Dr. Jacalyn Duffin earns honour for her leadership role in the field of medical history

Professor emerita Jacalyn Duffin was recently appointed to the Order of Canada, one of Canada’s highest civilian honours. The announcement was made by Governor General Julie Payette.

A hematologist and historian, Dr. Duffin held the Hannah Chair in the History of Medicine in the Faculty of Health Sciences from 1988 to 2017 and was cross-appointed to five academic units at the university (Medicine, Philosophy, History, Nursing, and Education).

She was appointed as a Member of the Order of Canada for “her leadership as an academic and mentor in the field of medical history.”

“This news came as a huge and humbling surprise,” Dr. Duffin says. “In these gloomy times, acknowledging the importance of understanding our medical past is especially welcome. People who receive honours have generous friends, who not only see them as worthy, but also work hard to promote the recognition. I have no idea who may have put my name forward, but I am very grateful to have been nominated at all. I also thank Queen’s University for the great privilege of serving during three decades in its AMS-Hannah Chair and for tolerating my endeavours and experiments in research, pedagogy, and clinical medicine.
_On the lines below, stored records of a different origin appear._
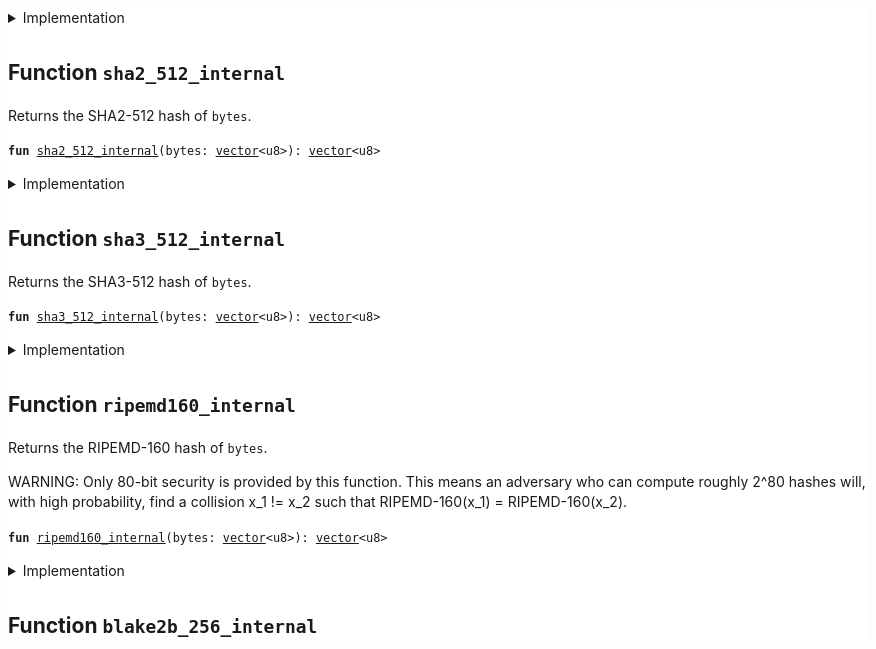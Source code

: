 

<details><summary>Implementation</summary></details>

<a id="0x1_starcoin_hash_sha2_512_internal"></a>

## Function `sha2_512_internal`

Returns the SHA2-512 hash of <code>bytes</code>.


<pre><code><b>fun</b> <a href="hash.md#0x1_starcoin_hash_sha2_512_internal">sha2_512_internal</a>(bytes: <a href="../../move-stdlib/doc/vector.md#0x1_vector">vector</a>&lt;u8&gt;): <a href="../../move-stdlib/doc/vector.md#0x1_vector">vector</a>&lt;u8&gt;
</code></pre>



<details><summary>Implementation</summary></details>

<a id="0x1_starcoin_hash_sha3_512_internal"></a>

## Function `sha3_512_internal`

Returns the SHA3-512 hash of <code>bytes</code>.


<pre><code><b>fun</b> <a href="hash.md#0x1_starcoin_hash_sha3_512_internal">sha3_512_internal</a>(bytes: <a href="../../move-stdlib/doc/vector.md#0x1_vector">vector</a>&lt;u8&gt;): <a href="../../move-stdlib/doc/vector.md#0x1_vector">vector</a>&lt;u8&gt;
</code></pre>



<details><summary>Implementation</summary></details>

<a id="0x1_starcoin_hash_ripemd160_internal"></a>

## Function `ripemd160_internal`

Returns the RIPEMD-160 hash of <code>bytes</code>.

WARNING: Only 80-bit security is provided by this function. This means an adversary who can compute roughly 2^80
hashes will, with high probability, find a collision x_1 != x_2 such that RIPEMD-160(x_1) = RIPEMD-160(x_2).


<pre><code><b>fun</b> <a href="hash.md#0x1_starcoin_hash_ripemd160_internal">ripemd160_internal</a>(bytes: <a href="../../move-stdlib/doc/vector.md#0x1_vector">vector</a>&lt;u8&gt;): <a href="../../move-stdlib/doc/vector.md#0x1_vector">vector</a>&lt;u8&gt;
</code></pre>



<details><summary>Implementation</summary></details>

<a id="0x1_starcoin_hash_blake2b_256_internal"></a>

## Function `blake2b_256_internal`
That support meant everything and gave me the security and the strength to dare.”

She has been president of the Canadian Society for the History of Medicine as well as the American Association for the History of Medicine, is a Fellow of the Royal Society of Canada (2012) and the Canadian Academy of Health Sciences (2013), and she was inducted into the Canadian Medical Hall of Fame in 2019.

Her research interests include disease concepts, medical technology, medicine and religion, and historical activism with a special ongoing project on the chronic drug shortage problem. Recently she published Stanley’s Dream (McGIll-Queen’s UP 2019) about the Canadian Medical Expedition to Easter Island in 1964-65.  Her popular History of Medicine: A Scandalously Short Introduction will appear in its third edition in summer 2021.

She is also known for her hematological review and testimony which led to the canonization of Marie-Marguerite d’Youville, the first Canadian born person to be elevated to sainthood. The review process included a medically inexplicable cure of acute myeloid leukemia after relapse. The long-term survivor has lived more than 40 years since her illness that typically killed people in 18 months. The unusual clinical experience sparked Duffin’s research as a historian into medical miracles in the Vatican archives, a project that resulted in two more books (Medical Miracles Oxford UP 2009 and Medical Saints Oxford UP 2013

The Order of Canada was established in 1967. Queen’s alumnus and Member of Parliament John Matheson (Arts’40, LLD’80) was a driving force in its development. He said the Tricolour Society at Queen’s served as a model for the Order of Canada.